— INSTRUCTIONS FOR THE TASK —
Transcribe all of the data exactly. Omit the pictures.

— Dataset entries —
══════════════════════════════

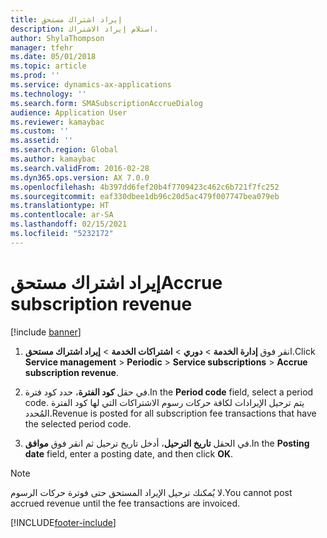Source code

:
 ```yaml
---
title: إيراد اشتراك مستحق
description: استلام إيراد الاشتراك.
author: ShylaThompson
manager: tfehr
ms.date: 05/01/2018
ms.topic: article
ms.prod: ''
ms.service: dynamics-ax-applications
ms.technology: ''
ms.search.form: SMASubscriptionAccrueDialog
audience: Application User
ms.reviewer: kamaybac
ms.custom: ''
ms.assetid: ''
ms.search.region: Global
ms.author: kamaybac
ms.search.validFrom: 2016-02-28
ms.dyn365.ops.version: AX 7.0.0
ms.openlocfilehash: 4b397dd6fef20b4f7709423c462c6b721f7fc252
ms.sourcegitcommit: eaf330dbee1db96c20d5ac479f007747bea079eb
ms.translationtype: HT
ms.contentlocale: ar-SA
ms.lasthandoff: 02/15/2021
ms.locfileid: "5232172"
---
```

# <a name="accrue-subscription-revenue"></a><span data-ttu-id="20e92-103">إيراد اشتراك مستحق</span><span class="sxs-lookup"><span data-stu-id="20e92-103">Accrue subscription revenue</span></span> 

[!include [banner](../includes/banner.md)]


1.  <span data-ttu-id="20e92-104">انقر فوق **إدارة الخدمة** \> **دوري** \> **اشتراكات الخدمة** \> **إيراد اشتراك مستحق**.</span><span class="sxs-lookup"><span data-stu-id="20e92-104">Click **Service management** \> **Periodic** \> **Service subscriptions** \> **Accrue subscription revenue**.</span></span>

2.  <span data-ttu-id="20e92-105">في حقل **كود الفترة**، حدد كود فترة.</span><span class="sxs-lookup"><span data-stu-id="20e92-105">In the **Period code** field, select a period code.</span></span> <span data-ttu-id="20e92-106">يتم ترحيل الإيرادات لكافة حركات رسوم الاشتراكات التي لها كود الفترة المُحدد.</span><span class="sxs-lookup"><span data-stu-id="20e92-106">Revenue is posted for all subscription fee transactions that have the selected period code.</span></span>

3.  <span data-ttu-id="20e92-107">في الحقل **تاريخ الترحيل**، أدخل تاريخ ترحيل ثم انقر فوق **موافق**.</span><span class="sxs-lookup"><span data-stu-id="20e92-107">In the **Posting date** field, enter a posting date, and then click **OK**.</span></span>


> [!NOTE]
> <P><span data-ttu-id="20e92-108">لا يُمكنك ترحيل الإيراد المستحق حتى فوترة حركات الرسوم.</span><span class="sxs-lookup"><span data-stu-id="20e92-108">You cannot post accrued revenue until the fee transactions are invoiced.</span></span><P>


  




[!INCLUDE[footer-include](../../includes/footer-banner.md)]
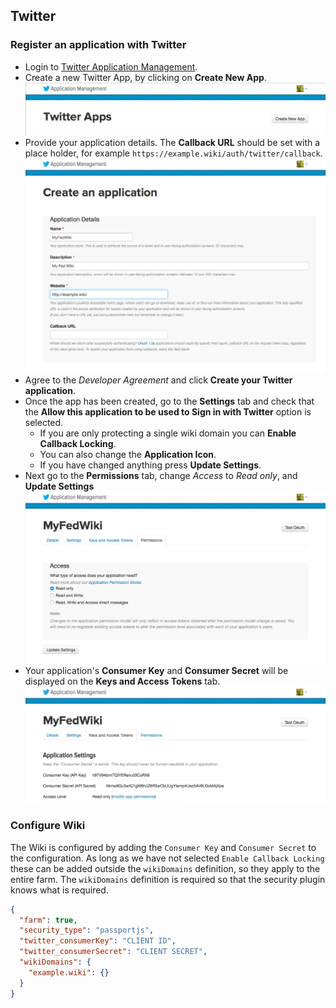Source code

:## Twitter



### Register an application with Twitter

* Login to [Twitter Application Management](https://apps.twitter.com/).
* Create a new Twitter App, by clicking on **Create New App**.
![Twitter Create New App](./images/twitter-new-app.png)
* Provide your application details. The **Callback URL** should be set with a place holder, for example `https://example.wiki/auth/twitter/callback`.
![Twitter App Details](./images/twitter-app-details.png)
* Agree to the *Developer Agreement* and click **Create your Twitter application**.
* Once the app has been created, go to the **Settings** tab and check that the **Allow this application to be used to Sign in with Twitter** option is selected.
  * If you are only protecting a single wiki domain you can **Enable Callback Locking**.
  * You can also change the **Application Icon**.
  * If you have changed anything press **Update Settings**.
* Next go to the **Permissions** tab, change *Access* to *Read only*, and **Update Settings**
![Twitter Access](./images/twitter-access.png)
* Your application's **Consumer Key** and **Consumer Secret** will be displayed on the **Keys and Access Tokens** tab.
![Twitter Secrets](./images/twitter-secrets.png)


### Configure Wiki

The Wiki is configured by adding the `Consumer Key` and `Consumer Secret` to the configuration. As long as we have not selected `Enable Callback Locking` these can be added outside the `wikiDomains` definition, so they apply to the entire farm. The `wikiDomains` definition is required so that the security plugin knows what is required.

```JSON
{
  "farm": true,
  "security_type": "passportjs",
  "twitter_consumerKey": "CLIENT ID",
  "twitter_consumerSecret": "CLIENT SECRET",
  "wikiDomains": {
    "example.wiki": {}
  }
}
```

══════════════════════════════

— WRITTEN REPLY —
Source code

:
 ```yaml
---
title: إيراد اشتراك مستحق
description: استلام إيراد الاشتراك.
author: ShylaThompson
manager: tfehr
ms.date: 05/01/2018
ms.topic: article
ms.prod: ''
ms.service: dynamics-ax-applications
ms.technology: ''
ms.search.form: SMASubscriptionAccrueDialog
audience: Application User
ms.reviewer: kamaybac
ms.custom: ''
ms.assetid: ''
ms.search.region: Global
ms.author: kamaybac
ms.search.validFrom: 2016-02-28
ms.dyn365.ops.version: AX 7.0.0
ms.openlocfilehash: 4b397dd6fef20b4f7709423c462c6b721f7fc252
ms.sourcegitcommit: eaf330dbee1db96c20d5ac479f007747bea079eb
ms.translationtype: HT
ms.contentlocale: ar-SA
ms.lasthandoff: 02/15/2021
ms.locfileid: "5232172"
---
```

# <a name="accrue-subscription-revenue"></a><span data-ttu-id="20e92-103">إيراد اشتراك مستحق</span><span class="sxs-lookup"><span data-stu-id="20e92-103">Accrue subscription revenue</span></span> 

[!include [banner](../includes/banner.md)]


1.  <span data-ttu-id="20e92-104">انقر فوق **إدارة الخدمة** \> **دوري** \> **اشتراكات الخدمة** \> **إيراد اشتراك مستحق**.</span><span class="sxs-lookup"><span data-stu-id="20e92-104">Click **Service management** \> **Periodic** \> **Service subscriptions** \> **Accrue subscription revenue**.</span></span>

2.  <span data-ttu-id="20e92-105">في حقل **كود الفترة**، حدد كود فترة.</span><span class="sxs-lookup"><span data-stu-id="20e92-105">In the **Period code** field, select a period code.</span></span> <span data-ttu-id="20e92-106">يتم ترحيل الإيرادات لكافة حركات رسوم الاشتراكات التي لها كود الفترة المُحدد.</span><span class="sxs-lookup"><span data-stu-id="20e92-106">Revenue is posted for all subscription fee transactions that have the selected period code.</span></span>

3.  <span data-ttu-id="20e92-107">في الحقل **تاريخ الترحيل**، أدخل تاريخ ترحيل ثم انقر فوق **موافق**.</span><span class="sxs-lookup"><span data-stu-id="20e92-107">In the **Posting date** field, enter a posting date, and then click **OK**.</span></span>


> [!NOTE]
> <P><span data-ttu-id="20e92-108">لا يُمكنك ترحيل الإيراد المستحق حتى فوترة حركات الرسوم.</span><span class="sxs-lookup"><span data-stu-id="20e92-108">You cannot post accrued revenue until the fee transactions are invoiced.</span></span><P>


  




[!INCLUDE[footer-include](../../includes/footer-banner.md)]
Source code

:## Twitter



### Register an application with Twitter

* Login to [Twitter Application Management](https://apps.twitter.com/).
* Create a new Twitter App, by clicking on **Create New App**.
![Twitter Create New App](./images/twitter-new-app.png)
* Provide your application details. The **Callback URL** should be set with a place holder, for example `https://example.wiki/auth/twitter/callback`.
![Twitter App Details](./images/twitter-app-details.png)
* Agree to the *Developer Agreement* and click **Create your Twitter application**.
* Once the app has been created, go to the **Settings** tab and check that the **Allow this application to be used to Sign in with Twitter** option is selected.
  * If you are only protecting a single wiki domain you can **Enable Callback Locking**.
  * You can also change the **Application Icon**.
  * If you have changed anything press **Update Settings**.
* Next go to the **Permissions** tab, change *Access* to *Read only*, and **Update Settings**
![Twitter Access](./images/twitter-access.png)
* Your application's **Consumer Key** and **Consumer Secret** will be displayed on the **Keys and Access Tokens** tab.
![Twitter Secrets](./images/twitter-secrets.png)


### Configure Wiki

The Wiki is configured by adding the `Consumer Key` and `Consumer Secret` to the configuration. As long as we have not selected `Enable Callback Locking` these can be added outside the `wikiDomains` definition, so they apply to the entire farm. The `wikiDomains` definition is required so that the security plugin knows what is required.

```JSON
{
  "farm": true,
  "security_type": "passportjs",
  "twitter_consumerKey": "CLIENT ID",
  "twitter_consumerSecret": "CLIENT SECRET",
  "wikiDomains": {
    "example.wiki": {}
  }
}
```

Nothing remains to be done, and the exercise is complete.